The biggest piece of legislation on the table this week is a rescue plan for US automakers. Hit by high gas prices and tight consumer credit, US automakers have seen sales fall over 50% in October alone, and total cars sales in 2008 is projected to be the lowest in decades. American automakers warn they may be out of money within months without help. The US auto industry and its suppliers employ roughly 1 million Americans and is the nation's leading customer for steel, glass, aluminum and computer chips. A Nov 4th report by the Center for Automotive Research (CAR) found that a failure by the Big 3 would cost almost 3 million jobs with impact felt far beyond Detroit.
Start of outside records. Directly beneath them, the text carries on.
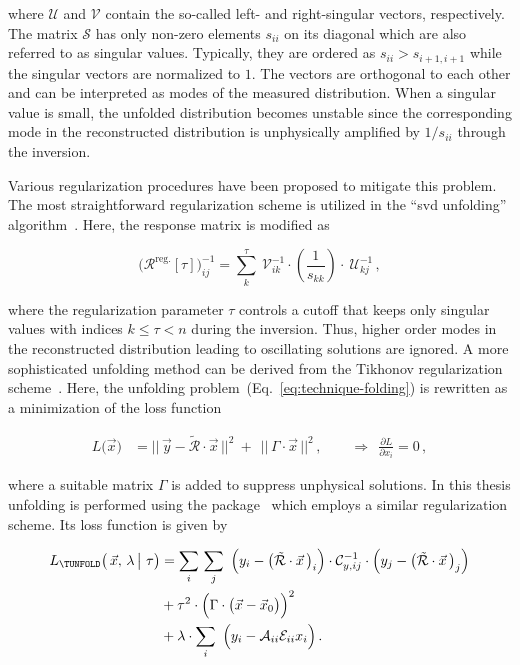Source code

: where $\mathcal{U}$ and $\mathcal{V}$ contain the so-called left- and right-singular vectors, respectively. The matrix $\mathcal{S}$ has only non-zero elements $s_{ii}$ on its diagonal which are also referred to as singular values. Typically, they are ordered as $s_{ii}>s_{i+1,i+1}$ while the singular vectors are normalized to $1$. The vectors are orthogonal to each other and can be interpreted as modes of the measured distribution. When a singular value is small, the unfolded distribution becomes unstable since the corresponding mode in the reconstructed distribution is unphysically amplified by $1/s_{ii}$ through the inversion.

Various regularization procedures have been proposed to mitigate this problem. The most straightforward regularization scheme is utilized in the ``\gls{svd} unfolding'' algorithm~\cite{Hocker:1995kb}. Here, the response matrix is modified as

\begin{equation}
\Big(\mathcal{R}^\mathrm{reg.}[\tau]\Big)^{-1}_{ ij}=\sum_{k}^{\tau}~\mathcal{V}^{-1}_{ik}\cdot\left(\frac{1}{s_{kk}}\right)\cdot~\mathcal{U}^{-1}_{kj}\,,
\end{equation}

where the regularization parameter $\tau$ controls a cutoff that keeps only singular values with indices $k\leq\tau<n$ during the inversion. Thus, higher order modes in the reconstructed distribution leading to oscillating solutions are ignored. A more sophisticated unfolding method can be derived from the Tikhonov regularization scheme~\cite{Tikhonov}. Here, the unfolding problem~(Eq.~\ref{eq:technique-folding}) is rewritten as a minimization of the loss function

\begin{align}
L\big(\vec{x}\big)&=\big|\big|\,\vec{y}-\tilde{\mathcal{R}}\cdot\vec{x} \,\big|\big|^{2}~+~~\big|\big|\,\Gamma\cdot\vec{x}\,\big|\big|^{2}\,,\qquad\Rightarrow~~\frac{\partial L}{\partial x_{i}}=0\,,
\end{align}

where a suitable matrix $\Gamma$ is added to suppress unphysical solutions. In this thesis unfolding is performed using the \TUNFOLD[format=hyperbf] package~\cite{1748-0221-7-10-T10003} which employs a similar regularization scheme. Its loss function is given by

\begin{subequations}\label{eq:technique-tunfold}
\begin{align}
L_\mathrm{\TUNFOLD}\big(\,\vec{x},\,\lambda\,\big|~\tau\big)&=\sum_{i}\,\sum_{j}~\Big(y_{i}-\big(\tilde{\mathcal{R}}\cdot\vec{x}\,\big)_{i}\Big)\cdot\mathcal{C}_{y,ij}^{-1}\cdot\Big(y_{j}-\big(\tilde{\mathcal{R}}\cdot\vec{x}\,\big)_{j}\Big)\label{eq:technique-tunfold-response}\\
&+\tau^{2}\cdot\Big(\Gamma\cdot\big(\vec{x}-\vec{x}_{0}\big)\Big)^{2}\label{eq:technique-tunfold-regularization}\\
&+\lambda\cdot\sum_{i}~\Big(y_{i}-\mathcal{A}_{ii}\mathcal{E}_{ii}x_{i}\Big)\,. \label{eq:technique-tunfold-efficiency}
\end{align}
\end{subequations}


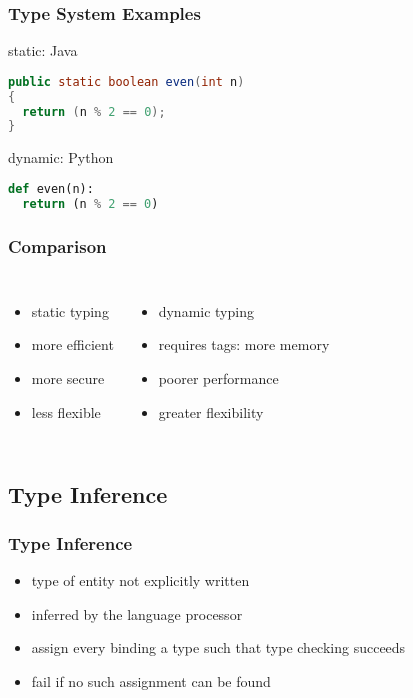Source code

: \documentclass[dvipsnames]{beamer}
\theoremstyle{plain}
\begin{document}
\begin{frame}[fragile]
  \frametitle{Type System Examples}

  \begin{exampleblock}{static: Java}
    \begin{lstlisting}[language=Java]
public static boolean even(int n)
{
  return (n % 2 == 0);
}
    \end{lstlisting}
  \end{exampleblock}

  \begin{exampleblock}{dynamic: Python}
    \begin{lstlisting}[language=Python]
def even(n):
  return (n % 2 == 0)
    \end{lstlisting}
  \end{exampleblock}
\end{frame}

\begin{frame}
  \frametitle{Comparison}

  \begin{columns}[t]
    \begin{itemize}
      \item static typing
      \smallskip
      \item more efficient
      \item more secure
      \item less flexible
    \end{itemize}

    \begin{itemize}
      \item dynamic typing
      \smallskip
      \item requires tags: more memory
      \item poorer performance
      \item greater flexibility
    \end{itemize}
  \end{columns}
\end{frame}

\subsection{Type Inference}

\begin{frame}
  \frametitle{Type Inference}

  \begin{itemize}
    \item type of entity not explicitly written
    \item inferred by the language processor

    \medskip
    \item assign every binding a type such that type checking succeeds
    \item fail if no such assignment can be found
  \end{itemize}
\end{frame}
\end{document}
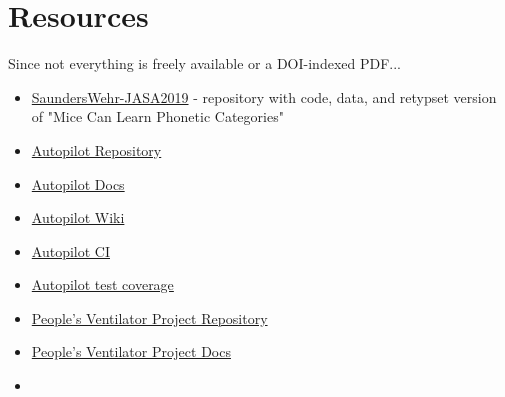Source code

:





\section{Resources}

Since not everything is freely available or a DOI-indexed PDF...

\begin{itemize}
\item \href{https://github.com/wehr-lab/SaundersWehr-JASA2019}{SaundersWehr-JASA2019} - repository with code, data, and retypset version of "Mice Can Learn Phonetic Categories"
\item \href{https://github.com/wehr-lab/autopilot}{Autopilot Repository}
\item \href{https://docs.auto-pi-lot.com}{Autopilot Docs}
\item \href{https://wiki.auto-pi-lot.com}{Autopilot Wiki}
\item \href{https://app.travis-ci.com/github/wehr-lab/autopilot/branches}{Autopilot CI}
\item \href{https://coveralls.io/github/wehr-lab/autopilot}{Autopilot test coverage}
\item \href{https://github.com/CohenLabPrinceton/pvp}{People's Ventilator Project Repository}
\item \href{https://www.peoplesvent.org/en/latest/index.html}{People's Ventilator Project Docs}
\item 
\end{itemize}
The debate over an automotive rescue plan revolves around $25 billion in federal loans that Congress appropriated in 2007 to help the Big 3 modernize production and meet new fuel economy standards. Some lawmakers are reluctant to authorize further loans to aid Detroit automakers and prefer to see the existing $25 billion allocated quickly. Other argue that those loans were focused on long term modernization, not short term rescue and call for a rescue package like the one passed to benefit the financial industry. For an interesting discussion, see this editorial published in last Thursday's USA Today Michigan Governor Jennifer Granholm and Detroit Chamber President Dick Blouse.
Less likely to pass before 2009 is a broad economic stimulus plan. The proposal which will likely echo the House proposal from September, could include an extension of unemployment benefits, additional food stamp funding, and aid to states for Medicaid. Of particular interest to chambers, however, is the possibility of as much as $60 billion in infrastructure spending. As many as 3,000 transportation and infrastructure projects nationwide have gone through all necessary planning are are merely waiting for funding. The stimulus package could get the ball rolling on many of these projects, putting back to work millions of construction workers unemployed since the housing bust. This could be good news for the highway expansion your community has been waiting for.
The Washington Post reported this weekend that Democratic lawmakers are scaling back their stimulus proposal. Undoubtedly we will all closely watch the lame duck session.